[[ The input open ]]

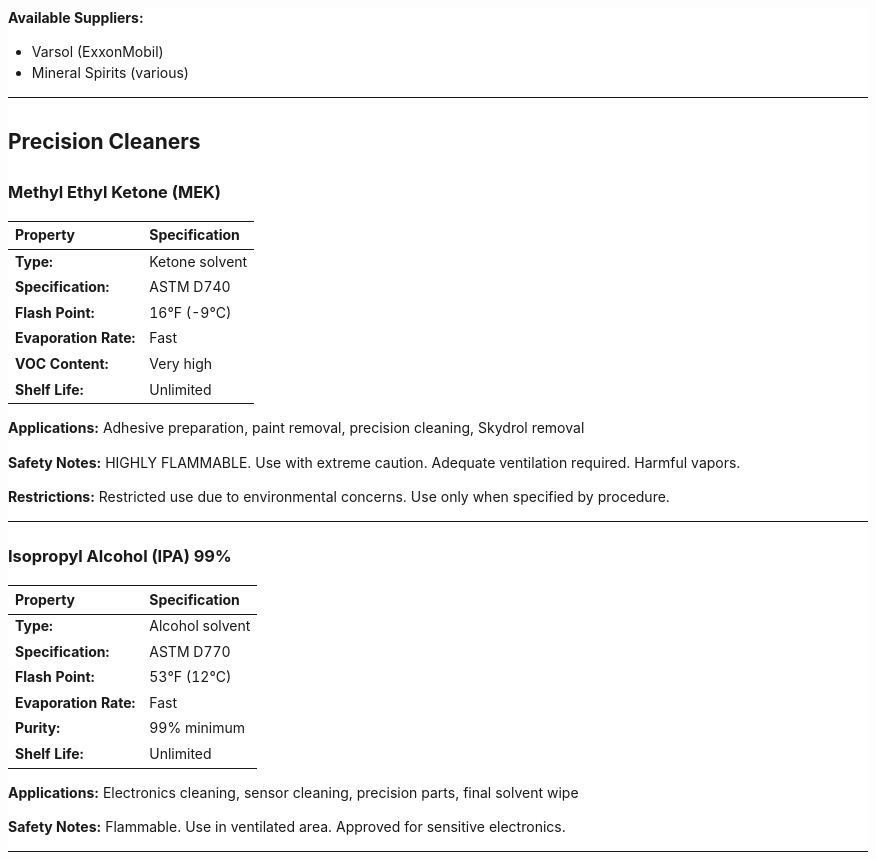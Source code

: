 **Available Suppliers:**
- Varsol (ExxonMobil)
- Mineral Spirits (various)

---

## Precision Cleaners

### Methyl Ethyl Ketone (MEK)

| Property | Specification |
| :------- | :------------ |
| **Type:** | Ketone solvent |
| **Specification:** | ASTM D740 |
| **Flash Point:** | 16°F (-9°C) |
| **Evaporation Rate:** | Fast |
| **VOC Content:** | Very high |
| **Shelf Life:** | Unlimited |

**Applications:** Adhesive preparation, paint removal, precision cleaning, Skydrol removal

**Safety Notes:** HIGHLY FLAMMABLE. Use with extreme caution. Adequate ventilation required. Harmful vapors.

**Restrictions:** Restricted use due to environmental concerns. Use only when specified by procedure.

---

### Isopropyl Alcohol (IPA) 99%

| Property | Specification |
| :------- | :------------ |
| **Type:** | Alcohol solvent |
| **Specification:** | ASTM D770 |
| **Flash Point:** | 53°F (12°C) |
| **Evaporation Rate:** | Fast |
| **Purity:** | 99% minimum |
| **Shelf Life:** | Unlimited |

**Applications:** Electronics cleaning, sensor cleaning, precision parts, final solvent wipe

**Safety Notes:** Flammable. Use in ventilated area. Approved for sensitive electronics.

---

[[ The input closed ]]

» **Assignment**
Take the lines above from the one containing "Ketone solvent |" to the one containing "cleaning, Skydrol removal" and retype them exactly, both ends included, with nothing added.

» **Completed exercise**
| **Type:** | Ketone solvent |
| **Specification:** | ASTM D740 |
| **Flash Point:** | 16°F (-9°C) |
| **Evaporation Rate:** | Fast |
| **VOC Content:** | Very high |
| **Shelf Life:** | Unlimited |

**Applications:** Adhesive preparation, paint removal, precision cleaning, Skydrol removal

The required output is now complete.